For Counsel

Advising Clients on Evidence Preservation

What to tell a new client to do immediately at intake: preserving evidence, documenting a timeline, and avoiding the mistakes that undermine a case.

Why This Matters

The Evidence Problem I See Most Often

In my work as an expert witness on social media and internet defamation matters, the single biggest obstacle I run into is not a weak legal theory — it's missing evidence. Profiles get deleted. Posts get taken down. Reviews get removed by the platform or quietly edited by the person who wrote them. By the time a matter reaches me, the content that started it all is often already gone, and the common assumption that "it's probably on archive.org" turns out to be wrong far more often than attorneys expect. The Wayback Machine only has a snapshot of a page if that specific URL happened to be crawled at the right time, and most social media posts, individual reviews, and profile pages were never crawled at all.

That's why the single most valuable thing counsel can do at intake — before filing anything, before reporting content to a platform, before sending a demand letter — is instruct the client to preserve what's currently visible, right now, while it's still there.

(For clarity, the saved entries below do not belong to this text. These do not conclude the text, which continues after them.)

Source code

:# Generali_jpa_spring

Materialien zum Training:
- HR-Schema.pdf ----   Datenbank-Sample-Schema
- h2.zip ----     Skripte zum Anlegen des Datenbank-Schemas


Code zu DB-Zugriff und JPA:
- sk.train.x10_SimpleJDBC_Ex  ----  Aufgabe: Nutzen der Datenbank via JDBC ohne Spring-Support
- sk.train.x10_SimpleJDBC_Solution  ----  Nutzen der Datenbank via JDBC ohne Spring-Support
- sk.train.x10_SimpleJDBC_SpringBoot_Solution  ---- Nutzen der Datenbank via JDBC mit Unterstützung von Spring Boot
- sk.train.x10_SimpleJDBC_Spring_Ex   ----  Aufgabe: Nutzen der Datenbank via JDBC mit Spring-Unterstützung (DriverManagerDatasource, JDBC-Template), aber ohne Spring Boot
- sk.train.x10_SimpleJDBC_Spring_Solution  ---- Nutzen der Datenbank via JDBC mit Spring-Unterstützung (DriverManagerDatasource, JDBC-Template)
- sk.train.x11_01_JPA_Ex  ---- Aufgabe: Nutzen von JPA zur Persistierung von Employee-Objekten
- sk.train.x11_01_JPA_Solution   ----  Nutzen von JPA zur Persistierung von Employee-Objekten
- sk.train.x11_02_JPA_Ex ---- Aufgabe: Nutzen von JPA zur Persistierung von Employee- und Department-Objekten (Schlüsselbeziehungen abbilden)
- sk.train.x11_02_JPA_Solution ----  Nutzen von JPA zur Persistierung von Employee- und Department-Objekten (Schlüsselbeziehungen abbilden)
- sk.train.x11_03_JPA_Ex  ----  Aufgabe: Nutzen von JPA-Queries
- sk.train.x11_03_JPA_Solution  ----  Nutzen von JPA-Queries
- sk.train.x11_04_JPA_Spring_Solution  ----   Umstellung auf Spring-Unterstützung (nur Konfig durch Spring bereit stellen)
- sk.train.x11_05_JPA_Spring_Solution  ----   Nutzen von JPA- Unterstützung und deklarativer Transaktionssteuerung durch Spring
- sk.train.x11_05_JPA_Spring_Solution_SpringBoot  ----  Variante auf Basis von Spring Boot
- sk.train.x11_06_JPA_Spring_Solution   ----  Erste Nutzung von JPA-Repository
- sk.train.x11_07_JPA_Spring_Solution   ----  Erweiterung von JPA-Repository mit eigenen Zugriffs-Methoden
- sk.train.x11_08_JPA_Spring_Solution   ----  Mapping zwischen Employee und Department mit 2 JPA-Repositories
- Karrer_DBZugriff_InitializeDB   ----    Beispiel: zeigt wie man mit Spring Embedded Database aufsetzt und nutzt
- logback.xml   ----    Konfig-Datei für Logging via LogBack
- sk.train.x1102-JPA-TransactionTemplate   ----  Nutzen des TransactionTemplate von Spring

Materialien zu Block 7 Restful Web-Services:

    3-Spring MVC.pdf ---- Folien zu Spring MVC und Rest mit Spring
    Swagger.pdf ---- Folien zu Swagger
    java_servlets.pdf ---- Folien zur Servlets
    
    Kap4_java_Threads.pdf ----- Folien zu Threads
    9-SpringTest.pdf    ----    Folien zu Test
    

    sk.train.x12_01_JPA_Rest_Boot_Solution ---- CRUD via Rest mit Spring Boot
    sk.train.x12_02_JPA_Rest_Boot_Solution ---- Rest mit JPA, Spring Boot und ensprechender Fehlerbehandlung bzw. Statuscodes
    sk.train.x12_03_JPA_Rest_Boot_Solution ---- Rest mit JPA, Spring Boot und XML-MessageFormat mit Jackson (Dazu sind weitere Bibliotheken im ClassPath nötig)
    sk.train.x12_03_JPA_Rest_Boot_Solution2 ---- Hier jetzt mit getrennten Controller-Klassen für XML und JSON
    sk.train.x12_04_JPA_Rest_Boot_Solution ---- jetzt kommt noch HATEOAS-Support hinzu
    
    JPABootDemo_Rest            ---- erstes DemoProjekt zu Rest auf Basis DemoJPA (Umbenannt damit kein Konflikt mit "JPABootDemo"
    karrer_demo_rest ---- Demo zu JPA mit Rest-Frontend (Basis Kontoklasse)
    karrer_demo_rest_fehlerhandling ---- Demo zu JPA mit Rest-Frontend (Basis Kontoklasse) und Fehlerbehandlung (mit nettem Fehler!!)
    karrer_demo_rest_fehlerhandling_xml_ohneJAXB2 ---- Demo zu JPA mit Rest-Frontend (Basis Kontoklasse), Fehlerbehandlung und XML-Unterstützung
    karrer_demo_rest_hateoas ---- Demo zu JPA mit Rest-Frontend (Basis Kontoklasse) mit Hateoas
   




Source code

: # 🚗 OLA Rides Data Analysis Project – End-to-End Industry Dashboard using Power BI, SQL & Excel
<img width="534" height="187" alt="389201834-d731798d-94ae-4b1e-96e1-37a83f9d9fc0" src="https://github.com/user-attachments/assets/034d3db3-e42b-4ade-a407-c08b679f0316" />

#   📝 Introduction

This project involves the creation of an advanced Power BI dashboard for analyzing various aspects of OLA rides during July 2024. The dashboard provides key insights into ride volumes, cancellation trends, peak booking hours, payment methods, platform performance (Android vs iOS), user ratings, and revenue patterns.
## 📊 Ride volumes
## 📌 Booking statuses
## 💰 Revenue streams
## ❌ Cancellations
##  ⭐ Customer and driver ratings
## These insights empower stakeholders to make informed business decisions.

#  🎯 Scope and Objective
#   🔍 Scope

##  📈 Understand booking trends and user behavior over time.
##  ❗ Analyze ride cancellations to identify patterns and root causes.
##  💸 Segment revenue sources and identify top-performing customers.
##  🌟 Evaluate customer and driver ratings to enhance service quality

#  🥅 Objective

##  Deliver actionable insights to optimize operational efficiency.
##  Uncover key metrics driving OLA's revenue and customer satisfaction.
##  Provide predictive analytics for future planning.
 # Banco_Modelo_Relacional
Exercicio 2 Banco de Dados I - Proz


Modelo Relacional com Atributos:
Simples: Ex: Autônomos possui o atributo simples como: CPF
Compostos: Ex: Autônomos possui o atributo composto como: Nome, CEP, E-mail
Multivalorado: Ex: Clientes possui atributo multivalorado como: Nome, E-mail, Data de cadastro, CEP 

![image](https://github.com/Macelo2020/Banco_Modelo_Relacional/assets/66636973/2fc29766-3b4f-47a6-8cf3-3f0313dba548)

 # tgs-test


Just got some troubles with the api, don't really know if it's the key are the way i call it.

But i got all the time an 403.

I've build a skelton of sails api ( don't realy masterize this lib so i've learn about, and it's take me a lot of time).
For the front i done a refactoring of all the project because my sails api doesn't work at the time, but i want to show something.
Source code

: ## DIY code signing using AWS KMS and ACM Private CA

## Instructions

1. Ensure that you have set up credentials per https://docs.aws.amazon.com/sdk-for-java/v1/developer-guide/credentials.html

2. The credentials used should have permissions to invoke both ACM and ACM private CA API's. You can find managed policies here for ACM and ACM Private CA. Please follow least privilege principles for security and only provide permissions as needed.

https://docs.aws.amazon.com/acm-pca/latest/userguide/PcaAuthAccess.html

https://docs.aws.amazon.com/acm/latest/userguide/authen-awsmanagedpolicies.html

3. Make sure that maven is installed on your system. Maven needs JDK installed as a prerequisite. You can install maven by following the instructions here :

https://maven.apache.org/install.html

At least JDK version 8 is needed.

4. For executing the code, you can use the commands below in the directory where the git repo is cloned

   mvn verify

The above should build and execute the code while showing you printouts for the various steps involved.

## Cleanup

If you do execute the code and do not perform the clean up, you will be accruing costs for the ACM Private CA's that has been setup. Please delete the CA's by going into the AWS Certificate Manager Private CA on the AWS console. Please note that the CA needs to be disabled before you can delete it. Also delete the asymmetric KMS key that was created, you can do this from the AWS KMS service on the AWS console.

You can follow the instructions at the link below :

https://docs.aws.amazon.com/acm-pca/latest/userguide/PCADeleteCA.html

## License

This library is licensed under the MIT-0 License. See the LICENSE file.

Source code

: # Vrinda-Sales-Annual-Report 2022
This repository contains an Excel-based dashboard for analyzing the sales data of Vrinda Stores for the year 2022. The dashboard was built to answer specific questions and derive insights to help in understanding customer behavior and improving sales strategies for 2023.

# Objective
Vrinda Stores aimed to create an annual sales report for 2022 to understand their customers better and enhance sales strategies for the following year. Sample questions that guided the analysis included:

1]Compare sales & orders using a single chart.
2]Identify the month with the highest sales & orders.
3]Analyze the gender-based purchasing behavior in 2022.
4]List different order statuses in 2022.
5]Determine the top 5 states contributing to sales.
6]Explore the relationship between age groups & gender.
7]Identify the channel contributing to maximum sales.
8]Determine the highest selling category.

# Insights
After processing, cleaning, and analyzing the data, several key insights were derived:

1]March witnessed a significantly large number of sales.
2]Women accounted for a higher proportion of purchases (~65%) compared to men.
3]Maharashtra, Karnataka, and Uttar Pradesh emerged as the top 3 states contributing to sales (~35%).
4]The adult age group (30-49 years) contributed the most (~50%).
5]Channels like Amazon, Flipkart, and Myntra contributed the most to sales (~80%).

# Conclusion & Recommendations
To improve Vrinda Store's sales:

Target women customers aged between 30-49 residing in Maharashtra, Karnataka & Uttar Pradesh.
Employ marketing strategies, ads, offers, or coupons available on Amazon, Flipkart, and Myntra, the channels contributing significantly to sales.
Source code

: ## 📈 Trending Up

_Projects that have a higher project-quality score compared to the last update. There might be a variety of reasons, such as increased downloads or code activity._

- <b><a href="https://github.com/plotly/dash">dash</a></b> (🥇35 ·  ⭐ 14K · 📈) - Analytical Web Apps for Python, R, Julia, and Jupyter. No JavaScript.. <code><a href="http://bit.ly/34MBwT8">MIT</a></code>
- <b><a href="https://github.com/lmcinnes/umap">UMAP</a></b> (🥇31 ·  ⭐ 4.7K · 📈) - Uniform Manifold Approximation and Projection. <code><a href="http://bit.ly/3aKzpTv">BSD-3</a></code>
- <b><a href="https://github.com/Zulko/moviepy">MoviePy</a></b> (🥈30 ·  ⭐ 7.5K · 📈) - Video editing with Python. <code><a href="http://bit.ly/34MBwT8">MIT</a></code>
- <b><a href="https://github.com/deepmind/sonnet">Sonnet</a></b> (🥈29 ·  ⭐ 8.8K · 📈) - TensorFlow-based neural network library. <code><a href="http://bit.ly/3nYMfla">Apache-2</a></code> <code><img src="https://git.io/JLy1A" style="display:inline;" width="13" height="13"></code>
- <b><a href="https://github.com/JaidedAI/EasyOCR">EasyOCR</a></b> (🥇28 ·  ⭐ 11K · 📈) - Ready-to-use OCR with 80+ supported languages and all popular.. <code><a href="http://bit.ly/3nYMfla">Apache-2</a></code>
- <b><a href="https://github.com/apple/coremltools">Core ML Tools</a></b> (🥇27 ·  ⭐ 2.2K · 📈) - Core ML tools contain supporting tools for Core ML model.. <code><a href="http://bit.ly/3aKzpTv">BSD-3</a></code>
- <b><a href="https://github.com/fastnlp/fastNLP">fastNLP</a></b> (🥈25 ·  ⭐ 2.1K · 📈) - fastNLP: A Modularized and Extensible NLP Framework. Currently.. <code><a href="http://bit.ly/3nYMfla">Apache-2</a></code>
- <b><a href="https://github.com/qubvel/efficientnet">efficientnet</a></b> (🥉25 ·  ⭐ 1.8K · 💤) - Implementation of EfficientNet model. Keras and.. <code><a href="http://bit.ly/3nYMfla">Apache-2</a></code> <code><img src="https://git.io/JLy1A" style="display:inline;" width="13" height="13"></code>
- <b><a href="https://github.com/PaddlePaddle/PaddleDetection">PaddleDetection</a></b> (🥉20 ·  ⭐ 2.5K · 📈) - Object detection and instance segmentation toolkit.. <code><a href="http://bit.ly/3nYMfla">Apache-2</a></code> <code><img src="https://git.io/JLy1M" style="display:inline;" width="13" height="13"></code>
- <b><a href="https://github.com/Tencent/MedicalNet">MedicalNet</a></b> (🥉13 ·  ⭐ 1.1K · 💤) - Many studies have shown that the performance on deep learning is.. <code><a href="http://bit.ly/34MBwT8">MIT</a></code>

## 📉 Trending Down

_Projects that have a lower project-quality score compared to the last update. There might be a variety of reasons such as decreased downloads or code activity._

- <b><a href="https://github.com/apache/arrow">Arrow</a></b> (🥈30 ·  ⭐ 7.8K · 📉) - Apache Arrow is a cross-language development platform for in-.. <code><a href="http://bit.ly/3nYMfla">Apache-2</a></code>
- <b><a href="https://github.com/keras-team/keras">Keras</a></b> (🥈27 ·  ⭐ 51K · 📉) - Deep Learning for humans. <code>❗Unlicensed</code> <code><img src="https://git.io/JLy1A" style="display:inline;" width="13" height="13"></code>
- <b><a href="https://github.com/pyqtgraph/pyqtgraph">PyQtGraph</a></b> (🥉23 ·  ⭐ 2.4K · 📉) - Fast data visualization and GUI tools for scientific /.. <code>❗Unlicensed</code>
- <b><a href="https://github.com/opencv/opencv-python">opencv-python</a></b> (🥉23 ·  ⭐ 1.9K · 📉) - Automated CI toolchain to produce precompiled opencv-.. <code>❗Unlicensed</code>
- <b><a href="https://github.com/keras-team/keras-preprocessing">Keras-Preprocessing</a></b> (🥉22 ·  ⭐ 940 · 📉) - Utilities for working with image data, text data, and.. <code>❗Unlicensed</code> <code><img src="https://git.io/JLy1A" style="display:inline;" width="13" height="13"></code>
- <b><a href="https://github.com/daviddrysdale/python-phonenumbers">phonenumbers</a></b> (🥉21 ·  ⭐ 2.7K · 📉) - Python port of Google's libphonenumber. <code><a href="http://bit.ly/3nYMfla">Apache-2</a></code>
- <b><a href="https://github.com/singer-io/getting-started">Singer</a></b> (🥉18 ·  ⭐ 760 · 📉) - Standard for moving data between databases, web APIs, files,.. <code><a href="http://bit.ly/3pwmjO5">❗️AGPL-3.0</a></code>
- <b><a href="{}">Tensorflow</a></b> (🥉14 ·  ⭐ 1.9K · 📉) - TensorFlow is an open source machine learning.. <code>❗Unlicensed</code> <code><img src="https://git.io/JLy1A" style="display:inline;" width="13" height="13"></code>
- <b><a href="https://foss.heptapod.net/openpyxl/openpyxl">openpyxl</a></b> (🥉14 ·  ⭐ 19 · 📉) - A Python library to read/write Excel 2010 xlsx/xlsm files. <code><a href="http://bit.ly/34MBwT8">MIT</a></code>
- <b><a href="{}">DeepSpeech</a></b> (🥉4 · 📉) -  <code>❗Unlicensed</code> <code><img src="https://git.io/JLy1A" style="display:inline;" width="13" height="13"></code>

I've built this section specifically as material counsel can use directly with clients at that first meeting, drawing on what I've actually seen go wrong in matters where that instruction came too late.

Two Things to Tell Clients Immediately

Screenshots and a Timeline

1. Take Full Screenshots

Capture the entire page, including the visible URL and, where possible, the date and time. Screenshot the profile as well as the specific post, and capture any comments or engagement that add context.

2. Start a Written Timeline

A dated journal of what the client found, when, where, and who else may have seen it. This becomes just as important as the content itself once the matter is in litigation.